- [Task material]:

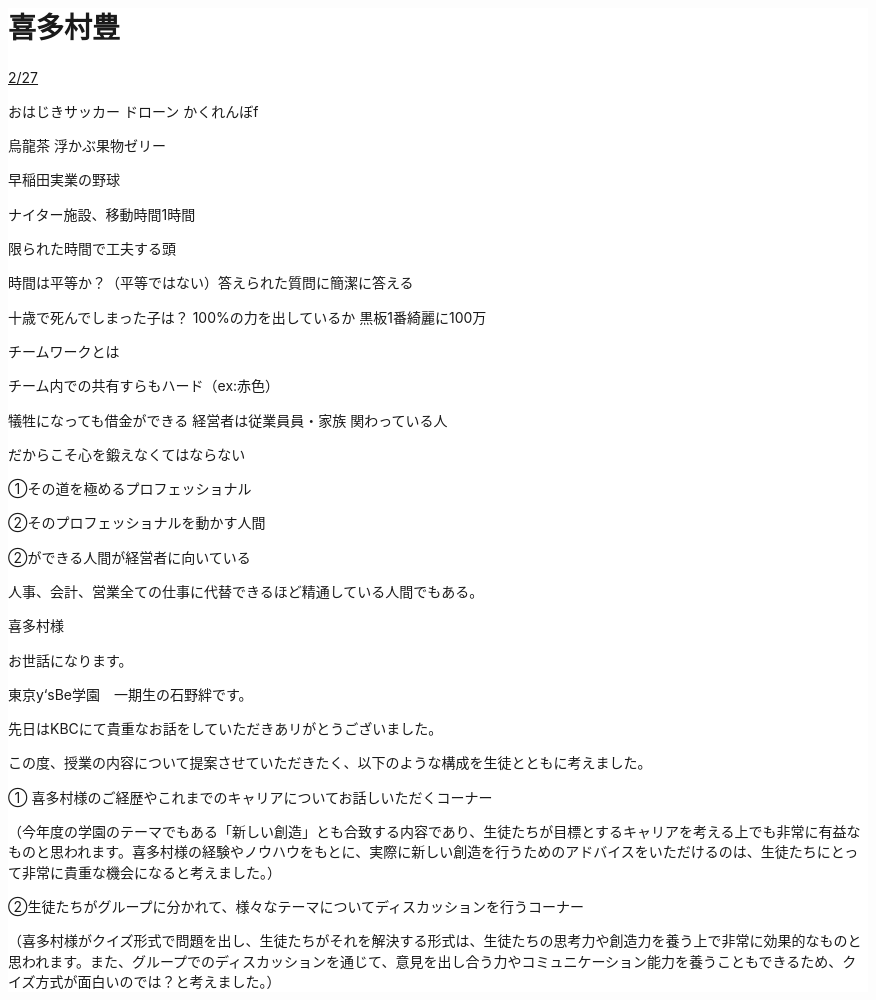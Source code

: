 # 喜多村豊

[2/27](%E5%96%9C%E5%A4%9A%E6%9D%91%E8%B1%8A%20507ce572344a4b2d8b0189a243f76365/2%2027%20f2177e51df974434ac4b1e0969243a3f.md)

おはじきサッカー
ドローン
かくれんぼf

烏龍茶
浮かぶ果物ゼリー

早稲田実業の野球

ナイター施設、移動時間1時間

限られた時間で工夫する頭

時間は平等か？（平等ではない）答えられた質問に簡潔に答える

十歳で死んでしまった子は？
100%の力を出しているか
黒板1番綺麗に100万

チームワークとは

チーム内での共有すらもハード（ex:赤色）

犠牲になっても借金ができる
経営者は従業員員・家族 関わっている人

だからこそ心を鍛えなくてはならない

①その道を極めるプロフェッショナル

②そのプロフェッショナルを動かす人間

②ができる人間が経営者に向いている

人事、会計、営業全ての仕事に代替できるほど精通している人間でもある。

喜多村様

お世話になります。

東京y‘sBe学園　一期生の石野絆です。

先日はKBCにて貴重なお話をしていただきあリがとうございました。

この度、授業の内容について提案させていただきたく、以下のような構成を生徒とともに考えました。

① 喜多村様のご経歴やこれまでのキャリアについてお話しいただくコーナー

（今年度の学園のテーマでもある「新しい創造」とも合致する内容であり、生徒たちが目標とするキャリアを考える上でも非常に有益なものと思われます。喜多村様の経験やノウハウをもとに、実際に新しい創造を行うためのアドバイスをいただけるのは、生徒たちにとって非常に貴重な機会になると考えました。）

②生徒たちがグループに分かれて、様々なテーマについてディスカッションを行うコーナー

（喜多村様がクイズ形式で問題を出し、生徒たちがそれを解決する形式は、生徒たちの思考力や創造力を養う上で非常に効果的なものと思われます。また、グループでのディスカッションを通じて、意見を出し合う力やコミュニケーション能力を養うこともできるため、クイズ方式が面白いのでは？と考えました。）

- [Work task]: Please output exactly the lines of the data above, from its first line through the line with "この度、授業の内容について提", and nothing else; drop the pictures.

- [Output]:
Source code

: # 喜多村豊

[2/27](%E5%96%9C%E5%A4%9A%E6%9D%91%E8%B1%8A%20507ce572344a4b2d8b0189a243f76365/2%2027%20f2177e51df974434ac4b1e0969243a3f.md)

おはじきサッカー
ドローン
かくれんぼf

烏龍茶
浮かぶ果物ゼリー

早稲田実業の野球

ナイター施設、移動時間1時間

限られた時間で工夫する頭

時間は平等か？（平等ではない）答えられた質問に簡潔に答える

十歳で死んでしまった子は？
100%の力を出しているか
黒板1番綺麗に100万

チームワークとは

チーム内での共有すらもハード（ex:赤色）

犠牲になっても借金ができる
経営者は従業員員・家族 関わっている人

だからこそ心を鍛えなくてはならない

①その道を極めるプロフェッショナル

②そのプロフェッショナルを動かす人間

②ができる人間が経営者に向いている

人事、会計、営業全ての仕事に代替できるほど精通している人間でもある。

喜多村様

お世話になります。

東京y‘sBe学園　一期生の石野絆です。

先日はKBCにて貴重なお話をしていただきあリがとうございました。

この度、授業の内容について提案させていただきたく、以下のような構成を生徒とともに考えました。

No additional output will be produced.